Ella lo miró en los ojos, tratando de interpretar su expresión. Después de un momento comenzó a caminar al lado de Ross, y ambos subieron por el campo. En el portón, Ross se detuvo y apoyó los brazos en el listón de madera.
—Antes de conocerte —dijo—, cuando volví de América, todo me pareció muy sombrío. Ya conoces la causa, yo abrigaba la esperanza de casarme con Elizabeth, y al regresar descubrí que ella tenía otros planes. Ese invierno Verity fue la única que me salvó de… Bien, fui un estúpido en tomármelo tan a pecho, en realidad, nada justifica una actitud semejante; pero en ese momento yo no podía evitarlo y Verity vino y me ayudó a salir del paso. Vino tres y cuatro veces por semana, durante todo ese invierno. Jamás podré olvidarlo. Me permitió seguir adelante y es difícil pagar eso. Desde hace tres años la he descuidado de un modo vergonzoso, y quizá cuando ella más me necesitaba. Ha preferido encerrarse en su casa, y no dejarse ver; y yo no he sentido la misma necesidad de verla; Charles estaba enfermo, y ella consideró que su principal obligación era atenderlo. Pero ahora ya no es lo mismo, porque Charles ha muerto.
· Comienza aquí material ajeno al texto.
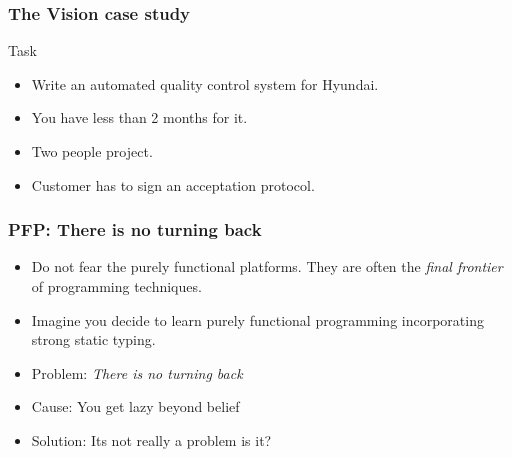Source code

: \documentclass[11pt]{beamer}
\begin{document}
\begin{frame}
	\frametitle{The Vision case study}
	 {
	    \begin{block}{Task}
	    \begin{itemize}[<+->]
	    	\item Write an automated quality control system for Hyundai.
	    	\item You have less than 2 months for it.
	    	\item Two people project.
	    	\item Customer has to sign an acceptation protocol.
	    \end{itemize}
	    \end{block}
   	}
\end{frame}

\begin{frame}
	\frametitle{PFP: There is no turning back}
	\begin{itemize}[<+->]
		\item Do not fear the purely functional platforms. They are often the \textit{final frontier} of programming techniques.
		\item Imagine you decide to learn purely functional programming incorporating strong static typing.
		\item Problem: \textit{There is no turning back}
		\item Cause: You get lazy beyond belief
		\item Solution: Its not really a problem is it?
	\end{itemize}
\end{frame}
\end{document}

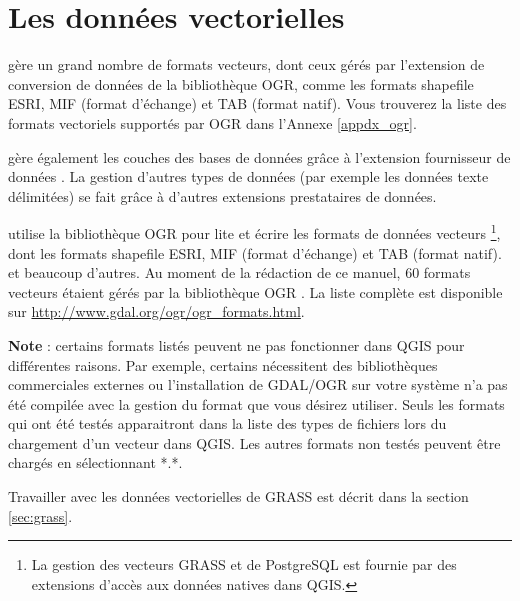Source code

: 
\chapter{Les données vectorielles}\label{label_workingvector}

\qg gère un grand nombre de formats vecteurs, dont ceux gérés par l'extension 
de conversion de données de la bibliothèque OGR, comme les formats shapefile 
ESRI, \map MIF 
(format d'échange) et  \map TAB 
(format natif).
Vous trouverez la liste des formats vectoriels supportés par OGR dans l'Annexe \ref{appdx_ogr}.

\qg gère également les couches \pg {} des 
bases de données \psq grâce à l'extension fournisseur de données \psq. La gestion 
d'autres types de données (par exemple les données texte délimitées) se fait 
grâce à d'autres extensions prestataires de données.

\qg utilise la bibliothèque OGR pour lite et écrire les formats de données 
vecteurs \footnote{La gestion des vecteurs GRASS et de PostgreSQL est fournie 
par des extensions d'accès aux données natives dans QGIS.}, dont les formats shapefile
ESRI, \map MIF
(format d'échange) et  \map TAB
(format natif). et beaucoup 
d'autres. Au moment de la rédaction de ce manuel, 60 formats vecteurs étaient 
gérés par la bibliothèque OGR \cite{OGRWeb}. La liste complète est disponible 
sur \url{http://www.gdal.org/ogr/ogr_formats.html}.

\textbf{Note} : certains formats listés peuvent ne pas fonctionner dans QGIS 
pour différentes raisons. Par exemple, certains nécessitent des bibliothèques 
commerciales externes ou l'installation de GDAL/OGR sur votre système n'a pas 
été compilée avec la gestion du format que vous désirez utiliser. Seuls les 
formats qui ont été testés apparaitront dans la liste des types de fichiers 
lors du chargement d'un vecteur dans QGIS. Les autres formats non testés 
peuvent être chargés en sélectionnant *.*. 

Travailler avec les données vectorielles de GRASS est décrit dans la section 
\ref{sec:grass}.

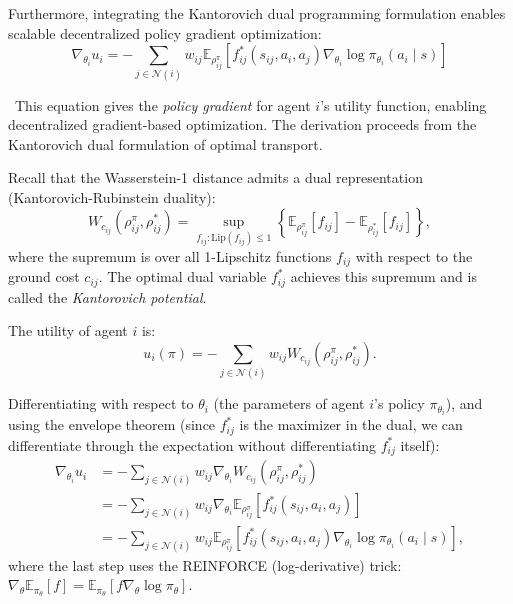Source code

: \documentclass[12pt,a4paper,oneside]{report}
\theoremstyle{definition}
\theoremstyle{remark}
\begin{document}
\medskip
\noindent Furthermore, integrating the Kantorovich dual programming formulation enables scalable decentralized policy gradient optimization:
\begin{equation} \label{eq:policy_gradient}
\nabla_{\theta_i} u_i = - \sum_{j \in \mathcal{N}(i)} w_{ij} \mathbb{E}_{\rho^\pi_{ij}} \left[ f^*_{ij}(s_{ij}, a_i, a_j) \nabla_{\theta_i} \log \pi_{\theta_i}(a_i \mid s) \right]
\end{equation}

\medskip
\noindent\ This equation gives the \emph{policy gradient} for agent $i$'s utility function, enabling decentralized gradient-based optimization. The derivation proceeds from the Kantorovich dual formulation of optimal transport.

Recall that the Wasserstein-1 distance admits a dual representation (Kantorovich-Rubinstein duality):
\[
W_{c_{ij}}(\rho^\pi_{ij}, \rho^*_{ij}) = \sup_{f_{ij} : \text{Lip}(f_{ij}) \leq 1} \left\{\mathbb{E}_{\rho^\pi_{ij}}[f_{ij}] - \mathbb{E}_{\rho^*_{ij}}[f_{ij}]\right\},
\]
where the supremum is over all 1-Lipschitz functions $f_{ij}$ with respect to the ground cost $c_{ij}$. The optimal dual variable $f^*_{ij}$ achieves this supremum and is called the \emph{Kantorovich potential}.

The utility of agent $i$ is:
\[
u_i(\pi) = -\sum_{j \in \mathcal{N}(i)} w_{ij} W_{c_{ij}}(\rho^\pi_{ij}, \rho^*_{ij}).
\]

Differentiating with respect to $\theta_i$ (the parameters of agent $i$'s policy $\pi_{\theta_i}$), and using the envelope theorem (since $f^*_{ij}$ is the maximizer in the dual, we can differentiate through the expectation without differentiating $f^*_{ij}$ itself):
\begin{align*}
\nabla_{\theta_i} u_i &= -\sum_{j \in \mathcal{N}(i)} w_{ij} \nabla_{\theta_i} W_{c_{ij}}(\rho^\pi_{ij}, \rho^*_{ij}) \\
&= -\sum_{j \in \mathcal{N}(i)} w_{ij} \nabla_{\theta_i} \mathbb{E}_{\rho^\pi_{ij}}[f^*_{ij}(s_{ij}, a_i, a_j)] \\
&= -\sum_{j \in \mathcal{N}(i)} w_{ij} \mathbb{E}_{\rho^\pi_{ij}}\left[f^*_{ij}(s_{ij}, a_i, a_j) \nabla_{\theta_i} \log \pi_{\theta_i}(a_i \mid s)\right],
\end{align*}
where the last step uses the REINFORCE (log-derivative) trick: $\nabla_\theta \mathbb{E}_{\pi_\theta}[f] = \mathbb{E}_{\pi_\theta}[f \nabla_\theta \log \pi_\theta]$.
\end{document}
Francis me dice que Verity está realmente enferma. Necesita salir de esa casa y cambiar de ambiente. Lo menos que puedo hacer es invitarla.
Con expresión hosca, Demelza aplastó bajo su pie la mata seca de tallos de cebada.
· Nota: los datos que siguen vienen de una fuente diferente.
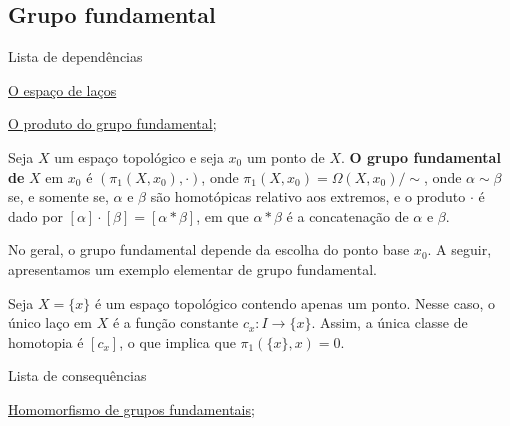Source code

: \subsection{Grupo fundamental}
\label{grupo-fundamental-def}
\begin{titlemize}{Lista de dependências}
	\item \hyperref[espaco-lacos-def]{O espaço de laços}
	\item \hyperref[produto-bem-definido-prop]{O produto do grupo fundamental};\\ %
\end{titlemize}
\begin{defi}
    Seja $X$ um espaço topológico e seja $x_0$ um ponto de $X.$ \textbf{O grupo fundamental de} $X$ em $x_0$ é $(\pi_1(X,x_0),\cdot)$, onde $\pi_1(X,x_0) = \Omega(X,x_0)/\sim$, onde $\alpha \sim \beta$ se, e somente se, $\alpha$ e $\beta$ são homotópicas relativo aos extremos, e o produto $\cdot$ é dado por $[\alpha]\cdot[\beta] = [\alpha \ast \beta]$, em que $\alpha \ast \beta$ é a concatenação de $\alpha$ e $\beta$.
\end{defi}

No geral, o grupo fundamental depende da escolha do ponto base $x_0$. A seguir, apresentamos um exemplo elementar de grupo fundamental.
\begin{ex}
    Seja $X=\{x\}$ é um espaço topológico contendo apenas um ponto. Nesse caso, o único laço em $X$ é a função constante $c_x:I\rightarrow \{x\}$. Assim, a única classe de homotopia é $[c_x]$, o que implica que $\pi_1(\{x\},x)=0$.
\end{ex}

\begin{titlemize}{Lista de consequências}
	\item \hyperref[hom-grupo-fundamental]{Homomorfismo de grupos fundamentais};%
\end{titlemize}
—¿Pero qué necesidad tiene de ti? Si está enferma, necesita un médico, y eso es todo. La cuidarán mejor en… en Trenwith.
—¿Recuerdas cuando viniste a esta casa? Solía visitarnos un hombre, el capitán Blamey.
Ella lo miró con ojos en los cuales las pupilas se habían oscurecido.
—No.
—Verity y él estaban enamorados. Pero Charles y Francis descubrieron que ese hombre se había casado antes; y se opusieron firmemente a que se uniera con Verity. Prohibieron la comunicación entre él y Verity, de modo que se reunían secretamente en mi casa. Un día, Charles y Francis los descubrieron aquí, y hubo una violenta pelea, y el capitán Blamey volvió a su casa en Falmouth, y desde entonces Verity no lo ha visto.
—Oh —dijo Demelza hoscamente.
—Como comprenderás, su enfermedad le afecta el espíritu. Es posible que esté enferma también en otros sentidos, pero ¿puedo negarle la ayuda que ella me brindó? Es posible que todo consista en lograr un cambio de ambiente, y en arrancarla de la tristeza. Tú podrías ayudarla mucho, si lo intentaras.
—¿Yo podría?
—En efecto. Tiene tan escaso interés en la vida, y el tuyo es tan profundo. Tú alientas la más profunda alegría de vivir, y ella nada tiene. Querida, tenemos que ayudarla. Y para lograrlo deseo que me ayudes con buena voluntad, sin refunfuños.
Frente al portón, ella apoyó su mano sobre la de Ross.
—A veces —dijo—, me irrito, y entonces soy mala y mezquina. Claro que lo haré, Ross. Lo que tú digas.